Arthur alzó la vista hacia la brillante puerta abierta del cuarto de baño.

—¿Cómo te sientes tú?

Harry salió levantándose una oreja para pasar la navaja por debajo de ella, el rostro blanco con los restos de la crema de afeitar.

—Bastante bien —dijo—. Dentro de un par de días tendré que irme para el tratamiento. Te lo advertí.

Arthur agitó la cabeza.

—Ningún problema. Está previsto. El presidente se marcha pasado mañana. Mañana conferencia con Xavier y Young.

—¿Y a continuación qué?

—Negociaciones con los australianos. Ellos nos mostrarán los suyos, nosotros les mostraremos los nuestros.

—¿Y luego qué?

Arthur se encogió de hombros.

—Quizá nuestro aparecido sea un mentiroso.

—Si me lo preguntas —dijo Harry—, te diré que…

—Lo sé. Todo el asunto apesta.

—Pero Crockerman ha tragado el mensaje. Está trabajando en él. Young y Xavier habrán visto el lugar… Ah, Señor. —Harry se secó el rostro con una toalla—. Esto no es tan divertido como pensé que iba a ser. ¿No es una jodida mierda? La vida es siempre una jodida mierda. Estábamos tan excitados. Ahora es una pesadilla.

Arthur alzó una mano.

—¿Adivinas quién fue capturado a bordo de una avioneta con tres tipos del desierto?

Harry parpadeó.

—¿Cómo demonios debería adivinarlo?

—Trevor Hicks.

Harry se lo quedó mirando.

—No lo estás diciendo en serio.

—El presidente está leyendo su novela en estos momentos, lo cual ya es humor, y no se trata en absoluto de una coincidencia. Evidentemente, tenía la impresión de que aquí había material para investigar. Los tres tipos del desierto han sido devueltos a Shoshone con una fuerte reprimenda y la pérdida de su aparato y licencia. Hicks ha sido invitado a la cena de esta noche.

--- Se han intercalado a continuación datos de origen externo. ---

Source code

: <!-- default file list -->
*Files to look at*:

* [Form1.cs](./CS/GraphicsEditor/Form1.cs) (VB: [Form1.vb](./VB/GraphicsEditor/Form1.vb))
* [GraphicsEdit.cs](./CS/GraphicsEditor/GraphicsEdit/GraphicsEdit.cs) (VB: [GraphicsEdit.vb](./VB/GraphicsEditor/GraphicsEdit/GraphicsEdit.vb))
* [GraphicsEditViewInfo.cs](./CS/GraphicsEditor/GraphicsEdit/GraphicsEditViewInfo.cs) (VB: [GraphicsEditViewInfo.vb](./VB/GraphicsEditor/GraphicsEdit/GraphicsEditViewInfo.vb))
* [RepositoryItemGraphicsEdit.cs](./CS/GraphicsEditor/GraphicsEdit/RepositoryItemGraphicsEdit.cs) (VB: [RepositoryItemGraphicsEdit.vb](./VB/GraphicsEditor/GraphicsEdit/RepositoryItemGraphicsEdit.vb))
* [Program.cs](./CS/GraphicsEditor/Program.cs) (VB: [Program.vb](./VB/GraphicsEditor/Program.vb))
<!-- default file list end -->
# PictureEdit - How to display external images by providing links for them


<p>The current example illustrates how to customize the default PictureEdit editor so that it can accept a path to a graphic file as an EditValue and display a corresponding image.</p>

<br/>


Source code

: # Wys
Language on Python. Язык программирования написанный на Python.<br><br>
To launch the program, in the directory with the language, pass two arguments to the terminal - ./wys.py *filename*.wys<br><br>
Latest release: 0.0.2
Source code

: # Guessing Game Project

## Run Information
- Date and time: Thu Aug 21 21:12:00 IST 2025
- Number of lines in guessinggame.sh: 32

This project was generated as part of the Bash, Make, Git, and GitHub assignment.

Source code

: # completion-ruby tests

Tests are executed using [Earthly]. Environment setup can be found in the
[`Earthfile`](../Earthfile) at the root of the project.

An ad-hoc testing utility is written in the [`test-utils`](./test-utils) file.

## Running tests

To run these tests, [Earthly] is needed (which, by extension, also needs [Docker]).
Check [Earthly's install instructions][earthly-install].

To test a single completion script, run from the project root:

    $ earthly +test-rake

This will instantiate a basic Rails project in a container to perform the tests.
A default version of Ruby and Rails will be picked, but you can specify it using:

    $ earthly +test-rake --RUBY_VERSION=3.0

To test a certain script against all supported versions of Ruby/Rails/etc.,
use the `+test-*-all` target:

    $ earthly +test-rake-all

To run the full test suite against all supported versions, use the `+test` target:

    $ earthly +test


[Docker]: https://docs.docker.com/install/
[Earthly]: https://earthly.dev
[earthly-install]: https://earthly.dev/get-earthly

—Esto es una locura —murmuró Harry, apagando la luz del cuarto de baño y tomando su camisa de la esquina de la cama—. Se trata de un periodista.

—Crockerman quiere hablar de algunas cosas con él. Obtener una segunda opinión.

—Ya tiene un centenar de opiniones a su alrededor.

—La última vez que me encontré con Hicks —dijo Harry—, supongo que le caí bien.

—Ahora tienes tu oportunidad.

Arthur abandonó la habitación de su amigo unos minutos más tarde, sintiéndose peor que nunca. No podía desprenderse de las sensibilidades de un niño decepcionado. Aquél había sido un maravilloso regalo anticipado de Navidad, brillante y lleno de esperanzas de un inimaginable futuro, un futuro de seres humanos interactuando con otras inteligencias. Ahora, por el amor de Dios, la Tierra podía dejar de existir en cualquier momento.

Inspiró profundamente y cuadró los hombros, deseando, no por primera vez, que el esfuerzo físico eliminara sus lúgubres pensamientos.

Las camareras y cocineros detrás de las blancas paredes y columnas paneladas en cobre del comedor habían presentado un menú formal de chuletas, arroz y ensalada César, con las verduras de la ensalada un poco pasadas debido a la interrupción de los suministros, pero todo lo demás muy aceptable. Alrededor de una mesa rectangular formada por cuatro mesas más pequeñas reunidas se sentaban los principales actores de la función en la Caldera, más Trevor Hicks, que actuaba como si quisiera recuperar en un momento todo el tiempo perdido.